I didn't take the tape off if yet to look.
 
The bulkhead is the plastic piece that the wires feed through the pump hanger. There have been several people show them with the wires burnt .

Bryan
 
The simple answer is if you have a 10 ga. power wire to an item, you MUST have a 10 ga. wire back to the battery for a ground.

The pump hot wire circuit from the alt terminal is a good source for power, but you also must have a good return path to the battery.

If you use the frame, chassis or body for a ground path this is completely unacceptable. :notworthy:

There is too much resistance unless you have a 10 ga. wire to the battery, or the engine block where the ground cable from the battery is located.

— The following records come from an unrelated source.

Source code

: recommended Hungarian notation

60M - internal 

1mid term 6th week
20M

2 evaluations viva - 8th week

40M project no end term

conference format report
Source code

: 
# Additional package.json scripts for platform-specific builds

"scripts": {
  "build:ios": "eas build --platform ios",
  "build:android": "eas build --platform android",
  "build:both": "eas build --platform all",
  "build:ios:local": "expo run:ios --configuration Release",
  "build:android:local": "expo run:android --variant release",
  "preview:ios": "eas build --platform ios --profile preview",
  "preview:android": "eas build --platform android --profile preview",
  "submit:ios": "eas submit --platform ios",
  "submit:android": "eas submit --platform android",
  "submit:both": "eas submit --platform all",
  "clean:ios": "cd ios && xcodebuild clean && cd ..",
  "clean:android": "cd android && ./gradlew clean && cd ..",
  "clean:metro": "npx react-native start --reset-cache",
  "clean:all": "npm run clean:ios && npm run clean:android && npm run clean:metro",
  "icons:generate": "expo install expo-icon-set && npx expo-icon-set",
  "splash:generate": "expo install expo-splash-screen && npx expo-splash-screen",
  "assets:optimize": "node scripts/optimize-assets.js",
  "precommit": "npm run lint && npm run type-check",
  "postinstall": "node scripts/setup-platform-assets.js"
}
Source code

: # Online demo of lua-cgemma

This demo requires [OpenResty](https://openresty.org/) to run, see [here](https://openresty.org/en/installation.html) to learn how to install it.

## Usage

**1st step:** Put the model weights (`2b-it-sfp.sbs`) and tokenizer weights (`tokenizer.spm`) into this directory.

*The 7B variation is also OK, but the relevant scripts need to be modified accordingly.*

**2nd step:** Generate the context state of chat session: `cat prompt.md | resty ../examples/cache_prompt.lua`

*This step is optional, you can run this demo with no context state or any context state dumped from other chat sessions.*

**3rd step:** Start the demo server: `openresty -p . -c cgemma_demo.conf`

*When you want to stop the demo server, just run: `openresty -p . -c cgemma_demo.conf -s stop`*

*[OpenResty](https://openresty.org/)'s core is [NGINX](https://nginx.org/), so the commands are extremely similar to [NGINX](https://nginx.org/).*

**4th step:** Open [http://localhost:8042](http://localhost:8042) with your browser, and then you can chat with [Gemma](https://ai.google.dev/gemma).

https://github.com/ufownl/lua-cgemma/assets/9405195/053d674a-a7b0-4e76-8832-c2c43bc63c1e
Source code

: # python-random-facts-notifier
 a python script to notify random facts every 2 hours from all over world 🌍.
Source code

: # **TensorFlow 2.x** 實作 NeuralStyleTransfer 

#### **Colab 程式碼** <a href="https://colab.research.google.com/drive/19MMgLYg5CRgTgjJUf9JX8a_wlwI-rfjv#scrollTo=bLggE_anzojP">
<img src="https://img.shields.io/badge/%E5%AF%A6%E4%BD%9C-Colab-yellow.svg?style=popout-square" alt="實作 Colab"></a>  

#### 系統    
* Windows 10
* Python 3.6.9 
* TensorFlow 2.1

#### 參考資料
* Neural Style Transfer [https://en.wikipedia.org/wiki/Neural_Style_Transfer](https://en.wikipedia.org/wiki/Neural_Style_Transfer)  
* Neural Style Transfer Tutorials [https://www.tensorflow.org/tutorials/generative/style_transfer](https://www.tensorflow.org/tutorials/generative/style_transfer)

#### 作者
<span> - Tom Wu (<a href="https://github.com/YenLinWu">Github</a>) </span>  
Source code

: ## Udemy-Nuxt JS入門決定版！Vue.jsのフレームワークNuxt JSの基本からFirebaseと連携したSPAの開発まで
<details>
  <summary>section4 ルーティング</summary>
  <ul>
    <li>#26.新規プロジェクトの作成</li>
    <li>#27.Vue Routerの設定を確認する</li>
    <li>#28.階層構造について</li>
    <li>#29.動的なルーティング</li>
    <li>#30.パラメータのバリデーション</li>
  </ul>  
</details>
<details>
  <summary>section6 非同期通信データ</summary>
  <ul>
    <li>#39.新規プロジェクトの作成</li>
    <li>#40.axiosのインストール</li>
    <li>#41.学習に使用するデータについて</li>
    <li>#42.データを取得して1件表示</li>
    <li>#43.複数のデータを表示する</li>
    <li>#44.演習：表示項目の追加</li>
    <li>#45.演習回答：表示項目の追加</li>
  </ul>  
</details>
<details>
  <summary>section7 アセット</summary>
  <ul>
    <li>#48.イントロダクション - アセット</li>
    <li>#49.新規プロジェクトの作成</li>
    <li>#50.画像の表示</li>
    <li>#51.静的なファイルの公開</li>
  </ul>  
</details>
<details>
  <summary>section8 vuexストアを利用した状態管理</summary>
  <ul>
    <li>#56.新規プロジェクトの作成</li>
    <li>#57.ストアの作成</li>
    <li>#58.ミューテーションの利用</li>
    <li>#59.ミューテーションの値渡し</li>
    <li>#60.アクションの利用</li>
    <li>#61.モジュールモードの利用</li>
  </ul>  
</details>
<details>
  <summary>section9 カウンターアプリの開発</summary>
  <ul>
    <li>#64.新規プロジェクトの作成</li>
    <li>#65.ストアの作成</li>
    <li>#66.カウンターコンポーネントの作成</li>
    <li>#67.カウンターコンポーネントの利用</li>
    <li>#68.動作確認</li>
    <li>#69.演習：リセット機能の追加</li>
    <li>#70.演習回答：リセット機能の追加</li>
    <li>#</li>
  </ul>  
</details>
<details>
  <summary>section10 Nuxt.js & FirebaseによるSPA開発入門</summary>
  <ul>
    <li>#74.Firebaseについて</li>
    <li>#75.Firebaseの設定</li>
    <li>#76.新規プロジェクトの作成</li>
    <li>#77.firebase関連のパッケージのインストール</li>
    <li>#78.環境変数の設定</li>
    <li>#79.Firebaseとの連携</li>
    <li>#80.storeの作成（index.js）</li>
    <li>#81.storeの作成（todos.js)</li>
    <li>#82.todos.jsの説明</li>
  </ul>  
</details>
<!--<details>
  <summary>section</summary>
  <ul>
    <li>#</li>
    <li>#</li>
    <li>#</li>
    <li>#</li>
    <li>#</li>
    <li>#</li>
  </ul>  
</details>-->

You would think a well-known vendor would not advocate a pump hot wire be grounded to the frame just because it is easy?
 
Fuse loose in the holder? [A cheapo fuse will do that, too. The fuse blades are undersize, and fit loose in the holder].
Tank grounded?
Check ohm readings on the grnds. Should be very low.
Check volt drop on both the pos and neg side of the circuit.
Check amp draw.
Gas ga reading funky? = bad tank ground.
If not, clean them and the ring terminals, tighten w/ some dielectric grease on them.
 
F
I just checked where the hot wire kit is connected to the factory wire to pump connection and its hot to the touch. The hot wire of course is about two gauges bigger than the stock wire. Bad connection ?
I didn't take the tape off if yet to look.
Fuse loose in the holder? [A cheapo fuse will do that, too. The fuse blades are undersize, and fit loose in the holder].
Tank grounded?
Check ohm readings on the grnds. Should be very low.
Check volt drop on both the pos and neg side of the circuit.
Check amp draw.
Gas ga reading funky? = bad tank ground.
If not, clean them and the ring terminals, tighten w/ some dielectric grease on them.
 
I do think they are cheapo fuses because I've had them a long time and the metal came loose from the plastic but I've got another issue also. I unplugged the hot wire and the connector to the pump is shorted to ground also. I can put power to that side of the connector and it lights up my test light.
I've had this set up for years and no problem until now so I've never ran a new ground. Once I find the short where do I need to hook up a 10 gauge wire for ground? One end to tank, other end to battery? Or what? Thx
 
If the connector to the pump is shorted you need to drop the tank and look at the hanger bulkhead and the pump wiring in the tank.

Bryan
 
I'll hafta wait til next weekend when my son is with his mom. My time is limited so I wanna have everything on hand at the shop ill need.
 
The tank can be out of the car in 15 minutes...if you take your time. Easy job to do. If you really dont have the time to do it today then get a flashlight and a mirror to try and see the wiring at the top of the hanger.

Bryan
 
I'm pretty sure you nailed it , Nick. Couldn't have explained it any clearer. I will keep that in mind myself. Mind if you tell me what food you eat that makes you so smart, so I can get at least one quarter of the way?:D

Bruce '87 Grand National
 
What is the best process for any & all grounds in this area? I have added grounds from engine to frame and engine to body in an attempt to make one solid ground for any and all additions or simply to improve factory aged system. Any suggestions??
 
Bruce, what I have learned about turbo Buicks is from MANY issues and mistakes over the 25 years I have been working on them, and getting my ass kicked a lot! :) Almost always one or more TR is here, or waiting for a place in line.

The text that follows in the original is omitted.